There was no way Goyal was going to get what he wanted. Adding to its woes, Jet Airways’ statutory auditor in August 2018 refused to sign off on its first quarter results, citing differing views over interpretations of some accounting rules.
“The Tata Group was the only interested bidder but its relations with Goyal had been thorny from the early days of private airlines in India. Nevertheless, they were willing to invest provided Goyal was willing to cede control," the second person quoted above said. “But Tatas, suspecting revenue leakage, also made it amply clear that all of Jet’s existing vendor contracts including ground handling had to end," this person added. It also wanted Goyal to exit completely.
Not surprisingly, Goyal, used to handling the smallest of details, found Tata’s conditions unacceptable, and turned to Etihad, which has been Jet Airways’ partner since 2013. However, since its $379 million investment in the Mumbai-based carrier, the UAE airline had curtailed its global aspirations and written off similar investments in at least two other airlines. “There was no love lost between Goyal and Etihad," said a former senior executive at Jet Airways.
Despite its stake of 24%, Etihad never really got around to have any say in Jet Airways. Against its expectations, Jet Airways never really became the feeder airline from India that Etihad hoped it would become for its global operations.
“Like Tata, Etihad too wanted Goyal out, but alongside, also wanted a waiver on the mandatory open offer post equity infusion," the third person said adding, “But the Securities and Exchange Board of India, which felt Etihad should have made an open offer back in 2013 since there was a change in management control in Jet Airways, said there could not be any waiver this time around."
In 2013, the Jet-Etihad deal had won regulatory approval after a revised shareholder agreement decreased Etihad’s presence on the board of Jet Airways, addressing government concerns that the Abu Dhabi carrier appeared to be taking control of the Indian airline.

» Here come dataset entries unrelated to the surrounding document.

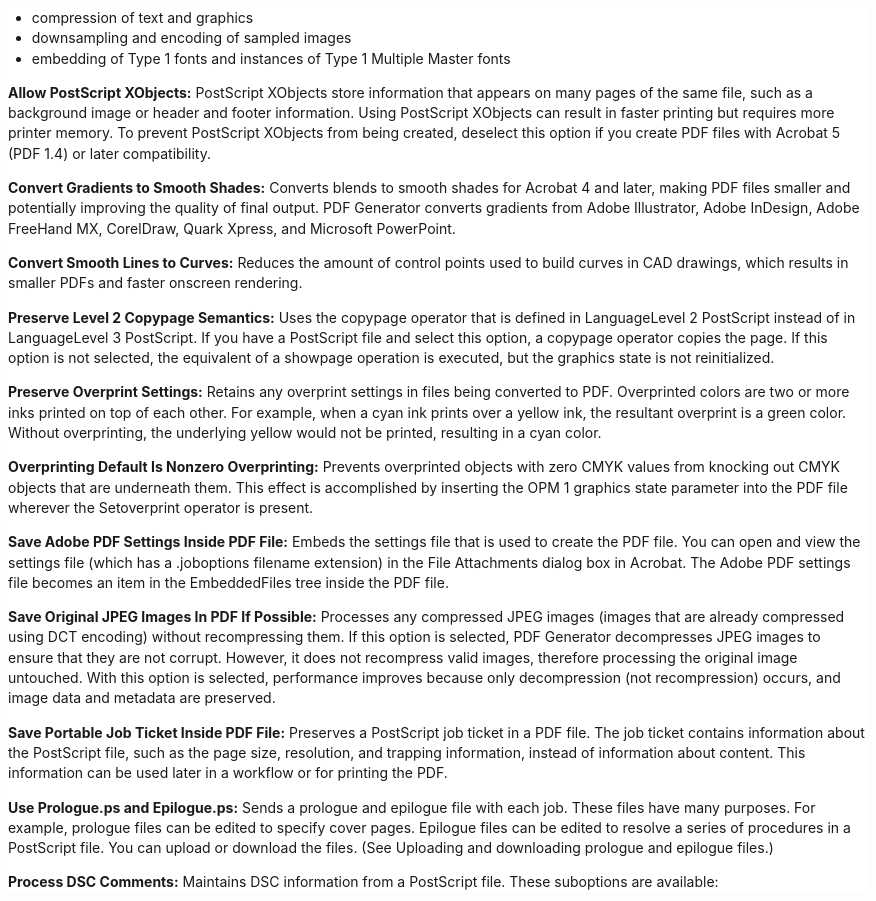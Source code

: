 * compression of text and graphics
* downsampling and encoding of sampled images
* embedding of Type 1 fonts and instances of Type 1 Multiple Master fonts

**Allow PostScript XObjects:** PostScript XObjects store information that appears on many pages of the same file, such as a background image or header and footer information. Using PostScript XObjects can result in faster printing but requires more printer memory. To prevent PostScript XObjects from being created, deselect this option if you create PDF files with Acrobat 5 (PDF 1.4) or later compatibility.

**Convert Gradients to Smooth Shades:** Converts blends to smooth shades for Acrobat 4 and later, making PDF files smaller and potentially improving the quality of final output. PDF Generator converts gradients from Adobe Illustrator, Adobe InDesign, Adobe FreeHand MX, CorelDraw, Quark Xpress, and Microsoft PowerPoint.

**Convert Smooth Lines to Curves:** Reduces the amount of control points used to build curves in CAD drawings, which results in smaller PDFs and faster onscreen rendering.

**Preserve Level 2 Copypage Semantics:** Uses the copypage operator that is defined in LanguageLevel 2 PostScript instead of in LanguageLevel 3 PostScript. If you have a PostScript file and select this option, a copypage operator copies the page. If this option is not selected, the equivalent of a showpage operation is executed, but the graphics state is not reinitialized.

**Preserve Overprint Settings:** Retains any overprint settings in files being converted to PDF. Overprinted colors are two or more inks printed on top of each other. For example, when a cyan ink prints over a yellow ink, the resultant overprint is a green color. Without overprinting, the underlying yellow would not be printed, resulting in a cyan color.

**Overprinting Default Is Nonzero Overprinting:** Prevents overprinted objects with zero CMYK values from knocking out CMYK objects that are underneath them. This effect is accomplished by inserting the OPM 1 graphics state parameter into the PDF file wherever the Setoverprint operator is present.

**Save Adobe PDF Settings Inside PDF File:** Embeds the settings file that is used to create the PDF file. You can open and view the settings file (which has a .joboptions filename extension) in the File Attachments dialog box in Acrobat. The Adobe PDF settings file becomes an item in the EmbeddedFiles tree inside the PDF file.

**Save Original JPEG Images In PDF If Possible:** Processes any compressed JPEG images (images that are already compressed using DCT encoding) without recompressing them. If this option is selected, PDF Generator decompresses JPEG images to ensure that they are not corrupt. However, it does not recompress valid images, therefore processing the original image untouched. With this option is selected, performance improves because only decompression (not recompression) occurs, and image data and metadata are preserved.

**Save Portable Job Ticket Inside PDF File:** Preserves a PostScript job ticket in a PDF file. The job ticket contains information about the PostScript file, such as the page size, resolution, and trapping information, instead of information about content. This information can be used later in a workflow or for printing the PDF.

**Use Prologue.ps and Epilogue.ps:** Sends a prologue and epilogue file with each job. These files have many purposes. For example, prologue files can be edited to specify cover pages. Epilogue files can be edited to resolve a series of procedures in a PostScript file. You can upload or download the files. (See Uploading and downloading prologue and epilogue files.)

**Process DSC Comments:** Maintains DSC information from a PostScript file. These suboptions are available:
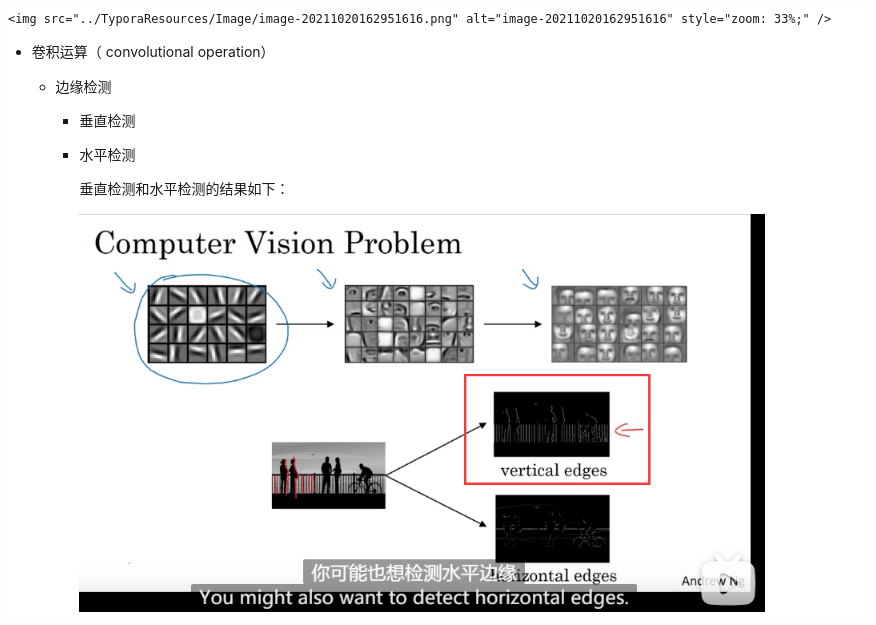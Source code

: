     <img src="../TyporaResources/Image/image-20211020162951616.png" alt="image-20211020162951616" style="zoom: 33%;" />

- 卷积运算（ convolutional operation）

  - 边缘检测

    - 垂直检测

    - 水平检测

      垂直检测和水平检测的结果如下：

      <img src="../TyporaResources/Image/image-20211020154211770.png" alt="image-20211020154211770" style="zoom:80%;" />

Etihad settled for two seats on the board, which was to have up to 12 members, one less than initially planned.
In fact, as recently as 8 March, Jet and Etihad had almost finalized a deal envisaging a total fund infusion of ₹4,200 crore, including from an unidentified white knight. Also, Goyal and his wife Anita Goyal would have to give up executive powers and board duties.
The draft agreement also proposed to cap the Goyal-led promoter group’s shareholding to 22%, which was to be documented in the shareholders’ agreement and in the articles of association of Jet Airways.
Goyal tried to renegotiate this clause in an 8 March letter to Tony Douglas, CEO of Etihad. In the letter, he asked that the perpetuity requirement of capping promoter shareholding to 22% be dropped.
“But it was too late by then," said the first person cited above. “The government was already grappling with the crisis in IL&FS and was fending off accusations in the Rafale case. Seen as backing Goyal at this juncture would only invite more trouble," the first person said.
Banks were told to find a solution with or without Goyal. They found one.